# Task prompt
In the data that follows, count each line holding the string "textcolor"; answer with the number only.

Source texts of formatted documents
:::::
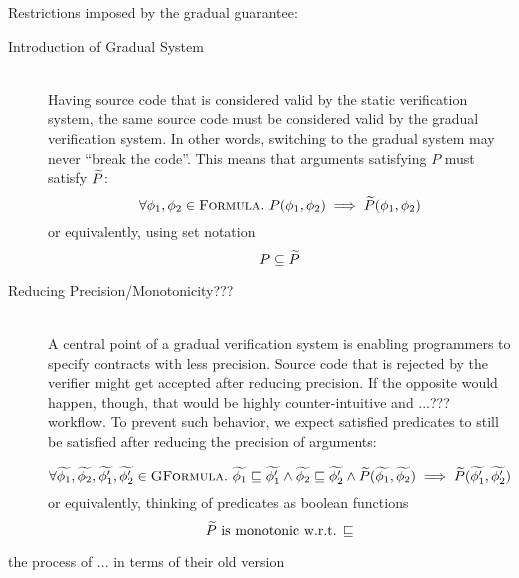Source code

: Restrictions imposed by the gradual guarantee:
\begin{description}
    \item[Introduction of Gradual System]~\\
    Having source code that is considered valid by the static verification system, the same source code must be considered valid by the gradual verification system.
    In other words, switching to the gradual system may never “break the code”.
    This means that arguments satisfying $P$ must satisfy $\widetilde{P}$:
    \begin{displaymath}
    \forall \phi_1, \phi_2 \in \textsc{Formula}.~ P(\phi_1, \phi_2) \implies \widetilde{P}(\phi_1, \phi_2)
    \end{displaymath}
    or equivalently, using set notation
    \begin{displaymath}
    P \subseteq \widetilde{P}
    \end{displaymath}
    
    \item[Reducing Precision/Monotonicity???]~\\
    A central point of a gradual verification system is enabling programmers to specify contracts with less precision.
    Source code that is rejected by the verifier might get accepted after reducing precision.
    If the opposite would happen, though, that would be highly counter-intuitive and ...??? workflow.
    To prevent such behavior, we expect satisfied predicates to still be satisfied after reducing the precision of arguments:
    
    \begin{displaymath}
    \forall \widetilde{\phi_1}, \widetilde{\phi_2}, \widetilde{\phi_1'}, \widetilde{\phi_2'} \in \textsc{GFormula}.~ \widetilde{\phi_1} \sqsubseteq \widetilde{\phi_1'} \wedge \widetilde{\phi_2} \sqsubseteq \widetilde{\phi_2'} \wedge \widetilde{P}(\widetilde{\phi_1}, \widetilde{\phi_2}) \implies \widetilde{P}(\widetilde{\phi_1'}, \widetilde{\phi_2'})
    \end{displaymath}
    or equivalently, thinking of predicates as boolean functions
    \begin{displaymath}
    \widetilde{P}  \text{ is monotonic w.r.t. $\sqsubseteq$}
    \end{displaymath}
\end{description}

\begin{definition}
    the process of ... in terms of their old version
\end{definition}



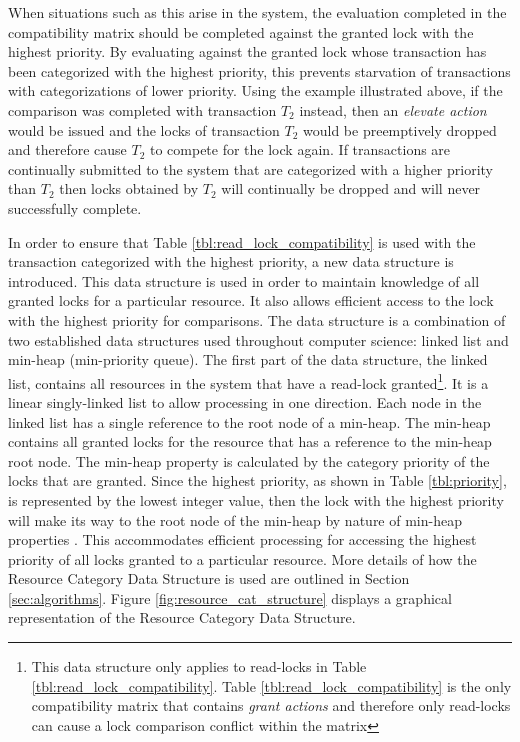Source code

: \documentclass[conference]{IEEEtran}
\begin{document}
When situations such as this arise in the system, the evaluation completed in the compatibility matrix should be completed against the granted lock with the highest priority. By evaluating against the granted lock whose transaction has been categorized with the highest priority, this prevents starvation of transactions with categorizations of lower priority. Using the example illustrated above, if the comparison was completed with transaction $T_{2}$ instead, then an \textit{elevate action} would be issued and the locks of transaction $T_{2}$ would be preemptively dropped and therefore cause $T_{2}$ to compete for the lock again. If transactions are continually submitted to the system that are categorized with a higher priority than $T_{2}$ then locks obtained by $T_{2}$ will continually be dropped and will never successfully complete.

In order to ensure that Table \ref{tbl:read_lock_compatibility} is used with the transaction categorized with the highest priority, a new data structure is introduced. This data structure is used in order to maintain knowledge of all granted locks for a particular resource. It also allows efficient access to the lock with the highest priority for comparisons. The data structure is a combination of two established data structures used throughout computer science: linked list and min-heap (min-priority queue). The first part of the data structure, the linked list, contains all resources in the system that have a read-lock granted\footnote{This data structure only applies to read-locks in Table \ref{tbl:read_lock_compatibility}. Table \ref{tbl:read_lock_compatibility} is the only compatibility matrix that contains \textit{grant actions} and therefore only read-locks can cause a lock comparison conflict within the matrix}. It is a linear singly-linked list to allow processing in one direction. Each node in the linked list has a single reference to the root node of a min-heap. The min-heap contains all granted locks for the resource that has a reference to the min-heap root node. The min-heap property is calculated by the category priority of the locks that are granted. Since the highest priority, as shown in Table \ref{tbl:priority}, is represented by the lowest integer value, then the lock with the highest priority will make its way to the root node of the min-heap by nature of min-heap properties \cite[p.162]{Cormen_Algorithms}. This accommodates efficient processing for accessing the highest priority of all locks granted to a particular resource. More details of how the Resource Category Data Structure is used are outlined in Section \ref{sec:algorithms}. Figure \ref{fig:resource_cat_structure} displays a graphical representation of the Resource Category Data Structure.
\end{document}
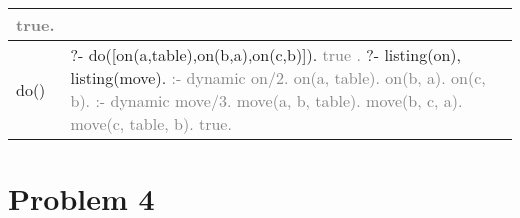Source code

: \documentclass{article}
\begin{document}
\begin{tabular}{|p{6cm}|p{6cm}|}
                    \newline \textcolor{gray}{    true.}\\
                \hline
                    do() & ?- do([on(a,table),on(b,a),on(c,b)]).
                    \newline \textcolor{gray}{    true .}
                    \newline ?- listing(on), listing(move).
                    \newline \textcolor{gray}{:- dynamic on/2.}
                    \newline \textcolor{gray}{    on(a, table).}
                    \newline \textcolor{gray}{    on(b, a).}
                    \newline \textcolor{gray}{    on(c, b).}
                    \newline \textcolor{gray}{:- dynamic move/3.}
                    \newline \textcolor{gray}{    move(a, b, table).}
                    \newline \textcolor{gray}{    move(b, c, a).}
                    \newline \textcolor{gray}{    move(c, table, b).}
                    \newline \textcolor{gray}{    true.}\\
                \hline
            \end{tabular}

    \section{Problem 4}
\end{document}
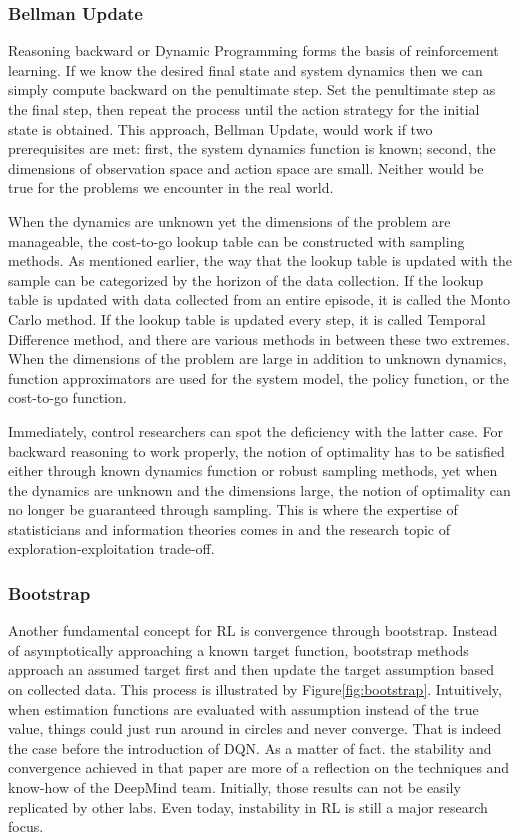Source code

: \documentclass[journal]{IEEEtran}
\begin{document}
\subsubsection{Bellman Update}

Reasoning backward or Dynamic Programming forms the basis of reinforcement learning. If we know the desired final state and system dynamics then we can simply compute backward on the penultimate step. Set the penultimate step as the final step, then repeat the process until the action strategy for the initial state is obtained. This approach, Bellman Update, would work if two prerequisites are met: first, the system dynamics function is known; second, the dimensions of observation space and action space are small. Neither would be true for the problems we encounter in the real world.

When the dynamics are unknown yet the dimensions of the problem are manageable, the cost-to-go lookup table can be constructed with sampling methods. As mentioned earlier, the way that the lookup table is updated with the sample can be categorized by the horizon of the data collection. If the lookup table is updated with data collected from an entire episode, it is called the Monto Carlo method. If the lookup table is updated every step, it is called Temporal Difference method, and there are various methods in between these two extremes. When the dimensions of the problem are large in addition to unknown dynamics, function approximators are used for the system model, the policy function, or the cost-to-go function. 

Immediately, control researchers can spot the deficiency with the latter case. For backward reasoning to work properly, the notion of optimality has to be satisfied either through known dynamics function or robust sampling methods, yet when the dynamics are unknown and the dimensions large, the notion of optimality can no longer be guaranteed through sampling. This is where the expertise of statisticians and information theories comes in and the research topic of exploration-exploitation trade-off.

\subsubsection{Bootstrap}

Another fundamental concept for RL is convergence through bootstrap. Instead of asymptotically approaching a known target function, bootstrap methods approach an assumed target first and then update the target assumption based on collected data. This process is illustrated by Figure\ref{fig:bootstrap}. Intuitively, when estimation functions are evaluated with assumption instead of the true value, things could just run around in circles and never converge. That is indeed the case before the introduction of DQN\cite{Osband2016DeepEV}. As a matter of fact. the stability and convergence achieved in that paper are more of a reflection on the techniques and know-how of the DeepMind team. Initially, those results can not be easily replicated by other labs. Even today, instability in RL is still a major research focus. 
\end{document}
:::::
# Written response
11